Tracing Submergence / Danielle Arnaud Gallery

Tracing Submergence / Danielle Arnaud Gallery

solo show in collaboration with Jan Hogan

12/8/20-1/1/21

Danielle Arnaud Gallery London

online here

please switch your device’s sound ON for this show

 

“Tracing Submergence, a collaboration between Andreas Philippopoulos-Mihalopoulos and Jan Hogan, is the latest in the gallery’s series of virtual exhibitions. Video, photography and poetry intertwine to create one work, the story of which is told in stages.

 

The six shorter videos, Tracing Submergence I – VI, created during lockdown, are experiments in the tensions between the solid and the liquid, the human and the non-human. These works are all around a minute long, enclosed within the resonant sound of a reaction unseen; metal upon metal perhaps, a gong-like noise not unlike the sealing of a meditation. Each work presents two screens, a Zoom call between continents – Philippopoulos-Mihalopoulos in London, UK, and Hogan in Hobart, Tasmania – a mirroring of actions transmuting their physical distance, the thickness of the screens between them. The disembodied hands draw on Japanese paper, partially submerged in water. Ink is pulled across the paper slowly, instinctively. It bleeds into the water, leaking its jet black into the water’s neutrality, creating smoky clouds reminiscent of a fire’s death. Elements in opposition.

 

As closely as the hands might replicate one another, the ink blossoms at different rates; a simultaneity in gesture, an uncontrollable leaking nonetheless.

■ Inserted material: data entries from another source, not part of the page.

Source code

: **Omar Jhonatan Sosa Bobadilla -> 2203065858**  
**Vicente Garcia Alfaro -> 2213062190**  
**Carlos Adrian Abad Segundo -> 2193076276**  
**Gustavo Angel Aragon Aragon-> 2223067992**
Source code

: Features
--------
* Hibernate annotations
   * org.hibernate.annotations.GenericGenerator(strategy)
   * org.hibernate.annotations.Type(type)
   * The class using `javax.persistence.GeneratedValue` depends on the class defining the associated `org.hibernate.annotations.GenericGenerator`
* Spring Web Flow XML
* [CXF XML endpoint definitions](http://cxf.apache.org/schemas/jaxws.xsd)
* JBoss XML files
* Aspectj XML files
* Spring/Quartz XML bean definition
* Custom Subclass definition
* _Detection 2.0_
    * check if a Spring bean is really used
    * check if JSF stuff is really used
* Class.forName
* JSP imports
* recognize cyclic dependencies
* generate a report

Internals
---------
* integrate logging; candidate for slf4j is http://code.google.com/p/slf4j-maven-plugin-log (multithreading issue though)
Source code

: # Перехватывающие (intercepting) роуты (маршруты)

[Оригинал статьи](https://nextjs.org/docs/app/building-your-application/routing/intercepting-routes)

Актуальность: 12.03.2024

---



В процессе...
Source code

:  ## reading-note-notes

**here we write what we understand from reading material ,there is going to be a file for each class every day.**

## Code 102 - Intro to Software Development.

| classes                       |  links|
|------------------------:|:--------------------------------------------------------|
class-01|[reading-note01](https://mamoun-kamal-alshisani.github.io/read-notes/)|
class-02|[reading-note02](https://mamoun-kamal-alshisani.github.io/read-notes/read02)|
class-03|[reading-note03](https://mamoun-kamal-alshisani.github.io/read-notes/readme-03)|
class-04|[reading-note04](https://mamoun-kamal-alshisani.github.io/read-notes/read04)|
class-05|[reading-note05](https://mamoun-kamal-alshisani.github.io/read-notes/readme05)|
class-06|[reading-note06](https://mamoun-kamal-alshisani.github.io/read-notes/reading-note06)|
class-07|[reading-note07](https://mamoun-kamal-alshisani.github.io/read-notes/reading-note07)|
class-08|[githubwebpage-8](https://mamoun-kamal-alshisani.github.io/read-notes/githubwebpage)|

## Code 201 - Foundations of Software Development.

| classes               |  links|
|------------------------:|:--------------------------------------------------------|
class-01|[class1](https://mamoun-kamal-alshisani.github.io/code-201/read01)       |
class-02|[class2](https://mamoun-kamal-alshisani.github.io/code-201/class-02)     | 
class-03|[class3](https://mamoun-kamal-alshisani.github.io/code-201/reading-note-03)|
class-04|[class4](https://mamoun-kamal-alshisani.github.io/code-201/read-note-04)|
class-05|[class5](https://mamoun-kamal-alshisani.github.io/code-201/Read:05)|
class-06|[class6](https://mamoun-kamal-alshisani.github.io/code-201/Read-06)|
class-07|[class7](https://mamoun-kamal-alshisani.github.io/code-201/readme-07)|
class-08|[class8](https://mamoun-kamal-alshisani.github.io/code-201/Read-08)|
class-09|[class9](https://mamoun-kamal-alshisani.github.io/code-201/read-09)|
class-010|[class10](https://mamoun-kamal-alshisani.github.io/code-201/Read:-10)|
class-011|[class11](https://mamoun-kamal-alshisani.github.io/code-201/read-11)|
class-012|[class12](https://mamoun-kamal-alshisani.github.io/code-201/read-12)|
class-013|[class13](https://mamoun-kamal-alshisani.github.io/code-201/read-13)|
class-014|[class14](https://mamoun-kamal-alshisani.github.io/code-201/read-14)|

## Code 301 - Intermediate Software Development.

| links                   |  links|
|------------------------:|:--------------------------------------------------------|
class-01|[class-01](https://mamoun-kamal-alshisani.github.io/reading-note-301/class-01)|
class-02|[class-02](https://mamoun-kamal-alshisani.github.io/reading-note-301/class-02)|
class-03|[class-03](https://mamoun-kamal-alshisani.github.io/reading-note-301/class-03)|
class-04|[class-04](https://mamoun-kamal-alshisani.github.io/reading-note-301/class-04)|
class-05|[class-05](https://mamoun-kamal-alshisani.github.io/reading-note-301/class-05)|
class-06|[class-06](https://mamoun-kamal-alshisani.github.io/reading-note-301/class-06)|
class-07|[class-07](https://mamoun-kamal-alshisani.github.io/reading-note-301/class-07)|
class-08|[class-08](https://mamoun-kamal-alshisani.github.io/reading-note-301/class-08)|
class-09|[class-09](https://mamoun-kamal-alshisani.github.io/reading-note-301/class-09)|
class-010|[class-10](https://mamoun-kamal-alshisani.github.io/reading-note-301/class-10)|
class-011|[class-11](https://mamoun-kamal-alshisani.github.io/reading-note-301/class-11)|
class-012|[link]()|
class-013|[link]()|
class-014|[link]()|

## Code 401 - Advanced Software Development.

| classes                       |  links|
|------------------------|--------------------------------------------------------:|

Ink is drawn up the wrist, the boundary between the body and the water negated. Ink marked along vein lines, where our bodies’ own water rushes so consistently. The work becomes an extension of our internal and external existences, a parallel of the porosity between our skin and the outside world.

 

The longer video work, Tracing Submergence, is an extension of these themes. In this work the hands appear in one screen but, in times when we are stretched apart, this feels like an illusion. Sticks for the ink are replaced by feather quills, submerged in the water this time. They form a spine for the paper here, a watery soundscape providing a regularity for these actions. Hands manipulate the paper, testing its malleability, the limits of the material. We see the paper’s sodden flatness become dry and sculptural; a wordless book bound and stitched, a gold leaf orb in its centre. The geological is introduced, traced by the water’s passage of black ink across white paper and the hands that have crumpled the material – creating a rock face, the poetics of terrain.

 

This imprint of water’s movement, this geology of the intertwining of human and non-human, is captured in Tracing II – V, photographs of the paper layered. These photographs record a leaking of sorts, the pattern left by water submerging material while skin imprints upon it, testing the terrains that might be made. The work in Tracing Submergence investigates the shapeshifting not only of our selves but the elements around us, a record of our attempts at permanence in a world of shifting uncertainties.”